For investors, the strategic logic is fairly plain. KTEK already supplies composite airframes and electromechanical assemblies into military and commercial unmanned aerial vehicle programs. SATCOM hardware sits neatly beside that work, particularly as drones, unmanned surface vessels and other mobile platforms require ever-smaller, lighter and more reliable communications systems.
Over-Sat develops SATCOM terminals used across maritime, airborne, energy, government and defence markets. Its core technology is based on proprietary Luneburg Lens antennas, fabricated using advanced 3D printing of metamaterials. The company says this enables ultra-compact, high-performance connectivity across geostationary, medium earth orbit and low earth orbit satellite networks.
The important bit for investors is that this is not a science project looking for a customer. Over-Sat’s technology has been deployed on Elbit Systems’ Seagull unmanned surface vessel, selected for a major European Navy program, and ordered by a strategic defence customer in Asia. It also has a strategic collaboration with India’s Rangsons Aerospace to co-develop next-generation SATCOM systems for low earth orbit networks.

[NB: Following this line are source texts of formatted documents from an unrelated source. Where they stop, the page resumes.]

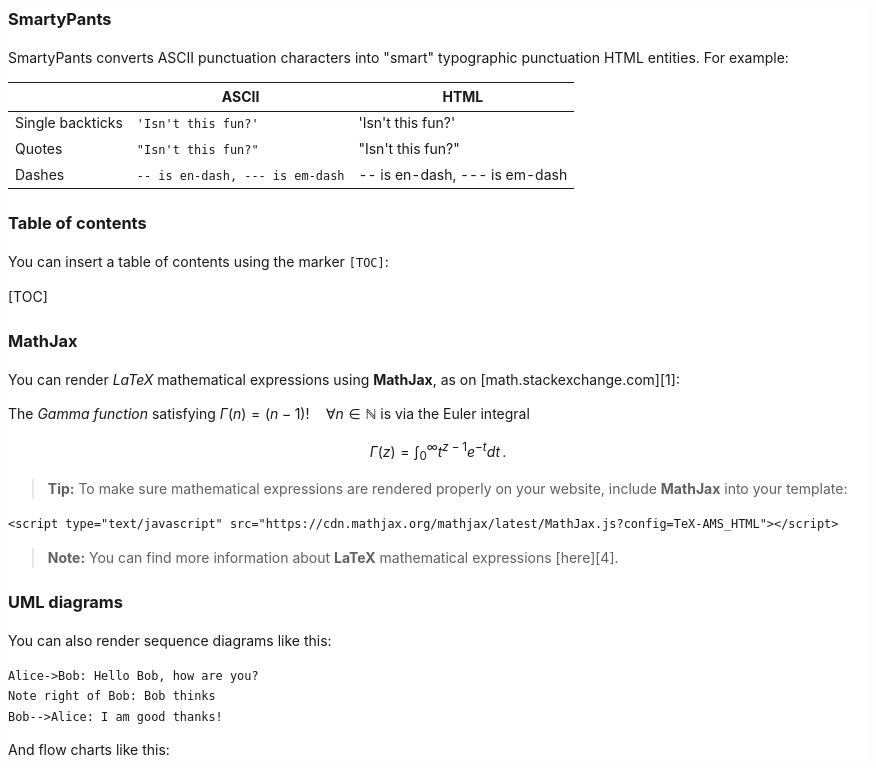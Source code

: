   [^footnote]: Here is the *text* of the **footnote**.


### SmartyPants

SmartyPants converts ASCII punctuation characters into "smart" typographic punctuation HTML entities. For example:

|                  | ASCII                        | HTML              |
 ----------------- | ---------------------------- | ------------------
| Single backticks | `'Isn't this fun?'`            | 'Isn't this fun?' |
| Quotes           | `"Isn't this fun?"`            | "Isn't this fun?" |
| Dashes           | `-- is en-dash, --- is em-dash` | -- is en-dash, --- is em-dash |


### Table of contents

You can insert a table of contents using the marker `[TOC]`:

[TOC]


### MathJax

You can render *LaTeX* mathematical expressions using **MathJax**, as on [math.stackexchange.com][1]:

The *Gamma function* satisfying $\Gamma(n) = (n-1)!\quad\forall n\in\mathbb N$ is via the Euler integral

$$
\Gamma(z) = \int_0^\infty t^{z-1}e^{-t}dt\,.
$$

> **Tip:** To make sure mathematical expressions are rendered properly on your website, include **MathJax** into your template:

```
<script type="text/javascript" src="https://cdn.mathjax.org/mathjax/latest/MathJax.js?config=TeX-AMS_HTML"></script>
```

> **Note:** You can find more information about **LaTeX** mathematical expressions [here][4].


### UML diagrams

You can also render sequence diagrams like this:

```sequence
Alice->Bob: Hello Bob, how are you?
Note right of Bob: Bob thinks
Bob-->Alice: I am good thanks!
```

And flow charts like this:


  [^stackedit]: [StackEdit](https://stackedit.io/) is a full-featured, open-source Markdown editor based on PageDown, the Markdown library used by Stack Overflow and the other Stack Exchange sites.
  [1]: http://math.stackexchange.com/
  [2]: http://daringfireball.net/projects/markdown/syntax "Markdown"
  [3]: https://github.com/jmcmanus/pagedown-extra "Pagedown Extra"
  [4]: http://meta.math.stackexchange.com/questions/5020/mathjax-basic-tutorial-and-quick-reference
  [5]: https://code.google.com/p/google-code-prettify/
  [6]: http://highlightjs.org/
  [7]: http://bramp.github.io/js-sequence-diagrams/
  [8]: http://adrai.github.io/flowchart.js/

That gives KTEK a potentially useful entry point into SATCOM-on-the-Move, a market driven by the same broad defence trends supporting its existing business: unmanned systems, contested environments, miniaturisation and the need for resilient communications.

KTEK’s role under the Over-Sat cooperation may include engineering and manufacturing support, design-for-manufacturing improvements, structural and mechanical parts, composite assemblies, electromechanical assemblies, tooling, jigs and fixtures, prototypes, pilot production and serial production.
That plays to the company’s stated operating model. KTEK keeps engineering design, structural analysis and quality assurance in-house, while using a certified global manufacturing partner network across Israel, Europe, Thailand and the United States. Management describes this as its “Cordless Factory” model: more scalable than a capital-heavy Tier-1 manufacturing footprint, but still designed to meet defence-grade quality and production requirements.
The SATCOM work also broadens KTEK’s five product lines, which now include composite airframes, electromechanical assemblies, rugged defence systems, systems integration and kitting, and SATCOM components such as RF-transparent radomes, lightweight antenna structures and integrated assemblies.
As ever with small-cap defence suppliers, the opportunity needs to be weighed against the fine print.
The Over-Sat arrangement is a Letter of Intent, not a committed production contract. Work will be defined through individual work orders, with each order setting scope, deliverables, schedule, pricing and quality requirements. The agreement does not include committed volumes or minimum revenue, and either party can terminate it on 30 days’ written notice.
That does not make the deal unimportant, but it does mean investors should resist the temptation to treat it as booked revenue. The commercial significance will only become clearer when KTEK receives material work orders, particularly for serial production rather than prototypes or early engineering work.

Founder and Managing Director Dekel Keisar framed the move as a logical expansion of KTEK’s existing defence capability.
“SATCOM is a natural and strategically important extension of KTEK’s existing aerospace and defence capabilities,” he said. “Weight and size reduction is a non-negotiable requirement across every modern UAV and unmanned program we work in, and communications hardware is under constant engineering pressure to become lighter and more compact without sacrificing performance.”
Keisar added that KTEK’s experience in lightweight structures, RF-transparent radomes, electromechanical assemblies and production industrialisation could support customers “from development through to serial manufacture”.
KTEK only joined the boards in May 2026 and remains a small defence and aerospace exposure.
The key attraction is that KTEK is trying to position itself as a “picks and shovels” supplier to the drone and defence ecosystem, rather than a prime contractor exposed to the full burden of government procurement. The Over-Sat cooperation fits that model. It gives KTEK exposure to a specialist SATCOM product line, possible future manufacturing priority, and a broader customer set across airborne, maritime and land-based platforms.
The key risk is equally clear: the arrangement is still conditional on work orders and commercial terms. Until those arrive, the market is valuing potential rather than contracted cash flow.
For now, the development is best viewed as a strategically sensible extension into a hot defence-adjacent niche. The next test is whether KTEK can convert engineering cooperation into repeatable manufacturing revenue. In small-cap aerospace, that is where the nice story either gains altitude or heads back to the hangar.